Directions: Starting at the first line of the entries below, restate each line exactly until you reach the line with "current video content.", and print that one too. Leave the pictures out and stop there.

Stored items
-------

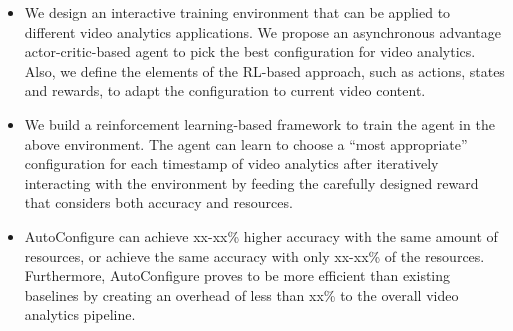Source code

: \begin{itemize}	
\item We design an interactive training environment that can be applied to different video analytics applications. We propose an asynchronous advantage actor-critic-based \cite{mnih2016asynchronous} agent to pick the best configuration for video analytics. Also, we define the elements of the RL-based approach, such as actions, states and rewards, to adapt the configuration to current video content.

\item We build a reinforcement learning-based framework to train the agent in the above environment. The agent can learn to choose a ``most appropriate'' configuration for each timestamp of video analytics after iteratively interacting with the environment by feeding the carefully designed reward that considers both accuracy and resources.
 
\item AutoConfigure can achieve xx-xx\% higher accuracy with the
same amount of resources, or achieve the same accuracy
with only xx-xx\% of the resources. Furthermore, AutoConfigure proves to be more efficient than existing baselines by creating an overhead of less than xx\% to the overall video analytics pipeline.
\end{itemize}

-------

Written answer:
Source code

: \begin{itemize}	
\item We design an interactive training environment that can be applied to different video analytics applications. We propose an asynchronous advantage actor-critic-based \cite{mnih2016asynchronous} agent to pick the best configuration for video analytics. Also, we define the elements of the RL-based approach, such as actions, states and rewards, to adapt the configuration to current video content.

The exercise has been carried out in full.